[Exercise requirements] Retype, exactly as they stand, the lines from the start of the data to the line that contains "van de peilbuizen en", both ends included. Leave the pictures out.

--

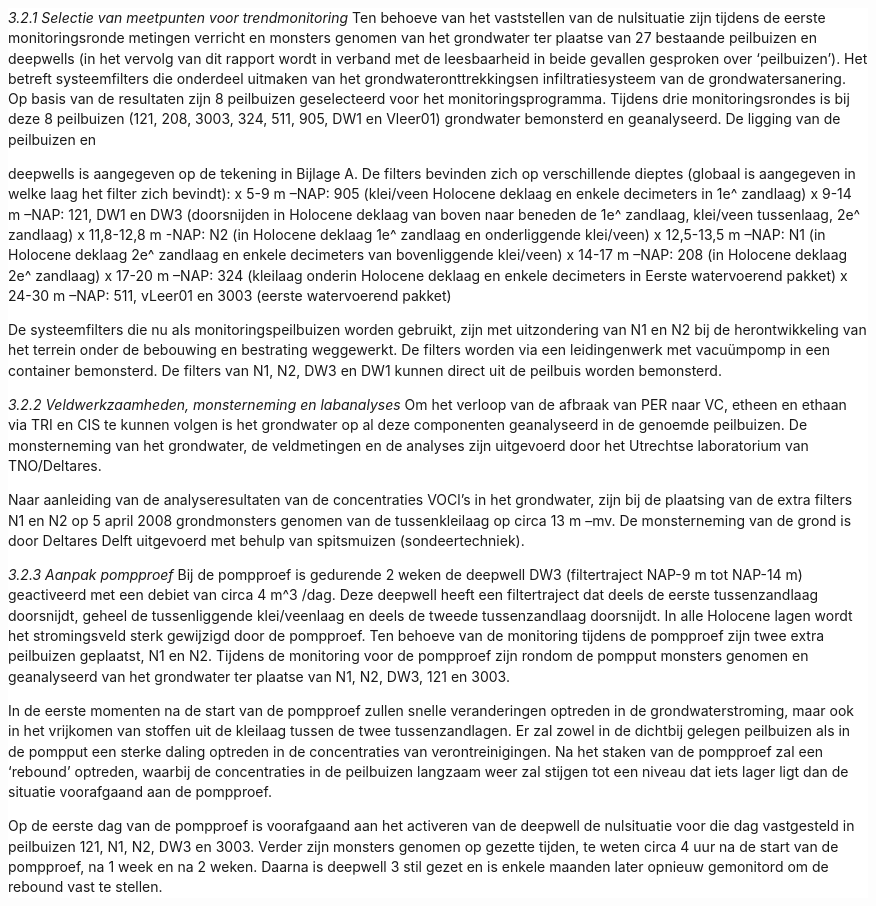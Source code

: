 _3.2.1 Selectie van meetpunten voor trendmonitoring_ Ten behoeve van het vaststellen van de nulsituatie zijn tijdens de eerste monitoringsronde metingen verricht en monsters genomen van het grondwater ter plaatse van 27 bestaande peilbuizen en deepwells (in het vervolg van dit rapport wordt in verband met de leesbaarheid in beide gevallen gesproken over ‘peilbuizen’). Het betreft systeemfilters die onderdeel uitmaken van het grondwateronttrekkingsen infiltratiesysteem van de grondwatersanering. Op basis van de resultaten zijn 8 peilbuizen geselecteerd voor het monitoringsprogramma. Tijdens drie monitoringsrondes is bij deze 8 peilbuizen (121, 208, 3003, 324, 511, 905, DW1 en Vleer01) grondwater bemonsterd en geanalyseerd. De ligging van de peilbuizen en 


 deepwells is aangegeven op de tekening in Bijlage A. De filters bevinden zich op verschillende dieptes (globaal is aangegeven in welke laag het filter zich bevindt): x 5-9 m –NAP: 905 (klei/veen Holocene deklaag en enkele decimeters in 1e^ zandlaag) x 9-14 m –NAP: 121, DW1 en DW3 (doorsnijden in Holocene deklaag van boven naar beneden de 1e^ zandlaag, klei/veen tussenlaag, 2e^ zandlaag) x 11,8-12,8 m -NAP: N2 (in Holocene deklaag 1e^ zandlaag en onderliggende klei/veen) x 12,5-13,5 m –NAP: N1 (in Holocene deklaag 2e^ zandlaag en enkele decimeters van bovenliggende klei/veen) x 14-17 m –NAP: 208 (in Holocene deklaag 2e^ zandlaag) x 17-20 m –NAP: 324 (kleilaag onderin Holocene deklaag en enkele decimeters in Eerste watervoerend pakket) x 24-30 m –NAP: 511, vLeer01 en 3003 (eerste watervoerend pakket) 

 De systeemfilters die nu als monitoringspeilbuizen worden gebruikt, zijn met uitzondering van N1 en N2 bij de herontwikkeling van het terrein onder de bebouwing en bestrating weggewerkt. De filters worden via een leidingenwerk met vacuümpomp in een container bemonsterd. De filters van N1, N2, DW3 en DW1 kunnen direct uit de peilbuis worden bemonsterd. 

_3.2.2 Veldwerkzaamheden, monsterneming en labanalyses_ Om het verloop van de afbraak van PER naar VC, etheen en ethaan via TRI en CIS te kunnen volgen is het grondwater op al deze componenten geanalyseerd in de genoemde peilbuizen. De monsterneming van het grondwater, de veldmetingen en de analyses zijn uitgevoerd door het Utrechtse laboratorium van TNO/Deltares. 

 Naar aanleiding van de analyseresultaten van de concentraties VOCl’s in het grondwater, zijn bij de plaatsing van de extra filters N1 en N2 op 5 april 2008 grondmonsters genomen van de tussenkleilaag op circa 13 m –mv. De monsterneming van de grond is door Deltares Delft uitgevoerd met behulp van spitsmuizen (sondeertechniek). 

_3.2.3 Aanpak pompproef_ Bij de pompproef is gedurende 2 weken de deepwell DW3 (filtertraject NAP-9 m tot NAP-14 m) geactiveerd met een debiet van circa 4 m^3 /dag. Deze deepwell heeft een filtertraject dat deels de eerste tussenzandlaag doorsnijdt, geheel de tussenliggende klei/veenlaag en deels de tweede tussenzandlaag doorsnijdt. In alle Holocene lagen wordt het stromingsveld sterk gewijzigd door de pompproef. Ten behoeve van de monitoring tijdens de pompproef zijn twee extra peilbuizen geplaatst, N1 en N2. Tijdens de monitoring voor de pompproef zijn rondom de pompput monsters genomen en geanalyseerd van het grondwater ter plaatse van N1, N2, DW3, 121 en 3003. 

 In de eerste momenten na de start van de pompproef zullen snelle veranderingen optreden in de grondwaterstroming, maar ook in het vrijkomen van stoffen uit de kleilaag tussen de twee tussenzandlagen. Er zal zowel in de dichtbij gelegen peilbuizen als in de pompput een sterke daling optreden in de concentraties van verontreinigingen. Na het staken van de pompproef zal een ‘rebound’ optreden, waarbij de concentraties in de peilbuizen langzaam weer zal stijgen tot een niveau dat iets lager ligt dan de situatie voorafgaand aan de pompproef. 


 Op de eerste dag van de pompproef is voorafgaand aan het activeren van de deepwell de nulsituatie voor die dag vastgesteld in peilbuizen 121, N1, N2, DW3 en 3003. Verder zijn monsters genomen op gezette tijden, te weten circa 4 uur na de start van de pompproef, na 1 week en na 2 weken. Daarna is deepwell 3 stil gezet en is enkele maanden later opnieuw gemonitord om de rebound vast te stellen.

--

[Response to this exercise]
Source code

: _3.2.1 Selectie van meetpunten voor trendmonitoring_ Ten behoeve van het vaststellen van de nulsituatie zijn tijdens de eerste monitoringsronde metingen verricht en monsters genomen van het grondwater ter plaatse van 27 bestaande peilbuizen en deepwells (in het vervolg van dit rapport wordt in verband met de leesbaarheid in beide gevallen gesproken over ‘peilbuizen’). Het betreft systeemfilters die onderdeel uitmaken van het grondwateronttrekkingsen infiltratiesysteem van de grondwatersanering. Op basis van de resultaten zijn 8 peilbuizen geselecteerd voor het monitoringsprogramma. Tijdens drie monitoringsrondes is bij deze 8 peilbuizen (121, 208, 3003, 324, 511, 905, DW1 en Vleer01) grondwater bemonsterd en geanalyseerd. De ligging van de peilbuizen en 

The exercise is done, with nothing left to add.